▶ Task statement
Retyping all the entries exactly is the whole task.

START Data for processing

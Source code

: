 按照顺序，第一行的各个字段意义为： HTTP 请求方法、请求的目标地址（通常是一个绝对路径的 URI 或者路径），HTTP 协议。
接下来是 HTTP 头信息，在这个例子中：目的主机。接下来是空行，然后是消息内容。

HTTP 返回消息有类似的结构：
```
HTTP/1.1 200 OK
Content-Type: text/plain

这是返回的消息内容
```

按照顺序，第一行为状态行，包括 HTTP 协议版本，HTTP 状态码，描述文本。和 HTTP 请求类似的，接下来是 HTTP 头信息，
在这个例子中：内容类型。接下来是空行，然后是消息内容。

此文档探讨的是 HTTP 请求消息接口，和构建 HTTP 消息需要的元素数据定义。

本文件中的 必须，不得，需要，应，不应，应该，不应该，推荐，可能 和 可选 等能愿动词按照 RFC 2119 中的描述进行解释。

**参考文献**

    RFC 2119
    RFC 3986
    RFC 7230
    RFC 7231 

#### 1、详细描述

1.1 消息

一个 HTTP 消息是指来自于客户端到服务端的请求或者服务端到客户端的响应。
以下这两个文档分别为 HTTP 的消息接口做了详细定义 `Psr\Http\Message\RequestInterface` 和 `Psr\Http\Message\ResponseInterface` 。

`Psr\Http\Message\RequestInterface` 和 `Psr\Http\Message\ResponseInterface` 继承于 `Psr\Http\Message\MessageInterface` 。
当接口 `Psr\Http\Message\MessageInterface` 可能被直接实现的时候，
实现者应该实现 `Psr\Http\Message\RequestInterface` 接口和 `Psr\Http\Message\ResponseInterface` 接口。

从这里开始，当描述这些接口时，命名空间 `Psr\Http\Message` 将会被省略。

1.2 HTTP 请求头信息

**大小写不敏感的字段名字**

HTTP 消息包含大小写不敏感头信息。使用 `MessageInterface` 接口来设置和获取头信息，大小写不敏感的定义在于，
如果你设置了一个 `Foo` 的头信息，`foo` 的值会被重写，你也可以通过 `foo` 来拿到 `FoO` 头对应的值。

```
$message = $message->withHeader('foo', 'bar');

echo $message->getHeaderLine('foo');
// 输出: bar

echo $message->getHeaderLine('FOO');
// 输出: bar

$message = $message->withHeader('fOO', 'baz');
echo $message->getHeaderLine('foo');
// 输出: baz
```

END Data for processing

▶ Exercise solution
Source code

: 按照顺序，第一行的各个字段意义为： HTTP 请求方法、请求的目标地址（通常是一个绝对路径的 URI 或者路径），HTTP 协议。
接下来是 HTTP 头信息，在这个例子中：目的主机。接下来是空行，然后是消息内容。

HTTP 返回消息有类似的结构：
```
HTTP/1.1 200 OK
Content-Type: text/plain

这是返回的消息内容
```

按照顺序，第一行为状态行，包括 HTTP 协议版本，HTTP 状态码，描述文本。和 HTTP 请求类似的，接下来是 HTTP 头信息，
在这个例子中：内容类型。接下来是空行，然后是消息内容。

此文档探讨的是 HTTP 请求消息接口，和构建 HTTP 消息需要的元素数据定义。

本文件中的 必须，不得，需要，应，不应，应该，不应该，推荐，可能 和 可选 等能愿动词按照 RFC 2119 中的描述进行解释。

**参考文献**

    RFC 2119
    RFC 3986
    RFC 7230
    RFC 7231 

#### 1、详细描述

1.1 消息

一个 HTTP 消息是指来自于客户端到服务端的请求或者服务端到客户端的响应。
以下这两个文档分别为 HTTP 的消息接口做了详细定义 `Psr\Http\Message\RequestInterface` 和 `Psr\Http\Message\ResponseInterface` 。

`Psr\Http\Message\RequestInterface` 和 `Psr\Http\Message\ResponseInterface` 继承于 `Psr\Http\Message\MessageInterface` 。
当接口 `Psr\Http\Message\MessageInterface` 可能被直接实现的时候，
实现者应该实现 `Psr\Http\Message\RequestInterface` 接口和 `Psr\Http\Message\ResponseInterface` 接口。

从这里开始，当描述这些接口时，命名空间 `Psr\Http\Message` 将会被省略。

1.2 HTTP 请求头信息

**大小写不敏感的字段名字**

HTTP 消息包含大小写不敏感头信息。使用 `MessageInterface` 接口来设置和获取头信息，大小写不敏感的定义在于，
如果你设置了一个 `Foo` 的头信息，`foo` 的值会被重写，你也可以通过 `foo` 来拿到 `FoO` 头对应的值。

```
$message = $message->withHeader('foo', 'bar');

echo $message->getHeaderLine('foo');
// 输出: bar

echo $message->getHeaderLine('FOO');
// 输出: bar

$message = $message->withHeader('fOO', 'baz');
echo $message->getHeaderLine('foo');
// 输出: baz
```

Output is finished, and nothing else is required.